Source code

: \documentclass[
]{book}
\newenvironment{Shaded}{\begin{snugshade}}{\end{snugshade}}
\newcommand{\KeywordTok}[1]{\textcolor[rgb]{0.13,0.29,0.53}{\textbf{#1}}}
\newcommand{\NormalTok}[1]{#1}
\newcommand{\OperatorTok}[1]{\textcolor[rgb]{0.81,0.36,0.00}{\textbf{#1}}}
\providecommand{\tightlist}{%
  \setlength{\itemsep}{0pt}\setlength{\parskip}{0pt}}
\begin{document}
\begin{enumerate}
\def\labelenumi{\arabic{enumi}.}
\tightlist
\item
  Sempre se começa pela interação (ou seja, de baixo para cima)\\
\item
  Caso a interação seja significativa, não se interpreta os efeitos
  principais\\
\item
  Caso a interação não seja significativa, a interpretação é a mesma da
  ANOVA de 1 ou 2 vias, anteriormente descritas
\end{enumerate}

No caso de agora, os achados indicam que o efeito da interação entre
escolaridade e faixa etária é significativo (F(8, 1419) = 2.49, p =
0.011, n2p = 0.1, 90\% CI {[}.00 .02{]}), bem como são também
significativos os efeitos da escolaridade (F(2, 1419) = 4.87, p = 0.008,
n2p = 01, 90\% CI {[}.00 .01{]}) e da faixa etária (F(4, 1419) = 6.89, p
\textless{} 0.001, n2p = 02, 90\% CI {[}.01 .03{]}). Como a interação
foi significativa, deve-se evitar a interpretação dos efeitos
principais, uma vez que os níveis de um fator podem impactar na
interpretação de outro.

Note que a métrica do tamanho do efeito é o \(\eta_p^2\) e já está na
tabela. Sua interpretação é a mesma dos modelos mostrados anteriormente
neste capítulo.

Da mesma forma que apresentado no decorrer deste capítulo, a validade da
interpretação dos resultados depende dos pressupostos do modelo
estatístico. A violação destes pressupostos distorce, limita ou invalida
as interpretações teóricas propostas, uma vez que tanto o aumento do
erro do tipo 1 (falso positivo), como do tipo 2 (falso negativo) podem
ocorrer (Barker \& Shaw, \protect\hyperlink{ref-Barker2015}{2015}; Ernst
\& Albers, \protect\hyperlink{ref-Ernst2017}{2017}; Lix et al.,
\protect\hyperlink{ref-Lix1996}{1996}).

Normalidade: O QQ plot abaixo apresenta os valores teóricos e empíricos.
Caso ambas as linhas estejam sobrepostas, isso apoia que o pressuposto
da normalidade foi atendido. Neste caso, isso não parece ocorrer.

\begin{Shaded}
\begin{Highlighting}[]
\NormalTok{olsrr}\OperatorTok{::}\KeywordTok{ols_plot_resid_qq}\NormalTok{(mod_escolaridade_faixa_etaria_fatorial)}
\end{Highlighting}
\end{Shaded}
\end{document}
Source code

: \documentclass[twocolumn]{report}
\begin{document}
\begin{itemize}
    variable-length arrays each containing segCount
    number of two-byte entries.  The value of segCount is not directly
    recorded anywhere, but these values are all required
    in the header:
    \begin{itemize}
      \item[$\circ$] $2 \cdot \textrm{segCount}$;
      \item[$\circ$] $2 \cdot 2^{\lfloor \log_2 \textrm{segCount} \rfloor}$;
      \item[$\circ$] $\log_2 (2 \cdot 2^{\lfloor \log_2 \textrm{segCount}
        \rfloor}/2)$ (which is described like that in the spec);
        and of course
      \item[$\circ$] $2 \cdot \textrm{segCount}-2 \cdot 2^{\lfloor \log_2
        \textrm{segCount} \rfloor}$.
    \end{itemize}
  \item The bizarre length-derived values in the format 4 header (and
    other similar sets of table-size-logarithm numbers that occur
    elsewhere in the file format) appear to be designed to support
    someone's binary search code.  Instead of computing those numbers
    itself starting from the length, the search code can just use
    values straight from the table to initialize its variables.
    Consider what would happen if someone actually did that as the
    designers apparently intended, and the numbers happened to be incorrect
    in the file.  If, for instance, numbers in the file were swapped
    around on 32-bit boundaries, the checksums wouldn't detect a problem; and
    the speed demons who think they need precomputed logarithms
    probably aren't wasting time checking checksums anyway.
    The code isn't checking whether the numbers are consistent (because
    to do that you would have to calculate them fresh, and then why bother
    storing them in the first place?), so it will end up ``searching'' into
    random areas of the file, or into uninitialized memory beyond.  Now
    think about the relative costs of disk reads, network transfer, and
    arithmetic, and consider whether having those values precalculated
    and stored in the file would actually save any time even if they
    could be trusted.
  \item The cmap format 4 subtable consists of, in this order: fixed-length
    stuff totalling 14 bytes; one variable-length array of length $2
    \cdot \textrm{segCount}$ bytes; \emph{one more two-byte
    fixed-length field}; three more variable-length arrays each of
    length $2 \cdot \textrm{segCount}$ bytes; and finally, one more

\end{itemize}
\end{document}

### What you need to do
Retype the entries above exactly, but only from the line containing "elsewhere in the" through the line containing "The code isn't", both included.

### Written reply
    elsewhere in the file format) appear to be designed to support
    someone's binary search code.  Instead of computing those numbers
    itself starting from the length, the search code can just use
    values straight from the table to initialize its variables.
    Consider what would happen if someone actually did that as the
    designers apparently intended, and the numbers happened to be incorrect
    in the file.  If, for instance, numbers in the file were swapped
    around on 32-bit boundaries, the checksums wouldn't detect a problem; and
    the speed demons who think they need precomputed logarithms
    probably aren't wasting time checking checksums anyway.
    The code isn't checking whether the numbers are consistent (because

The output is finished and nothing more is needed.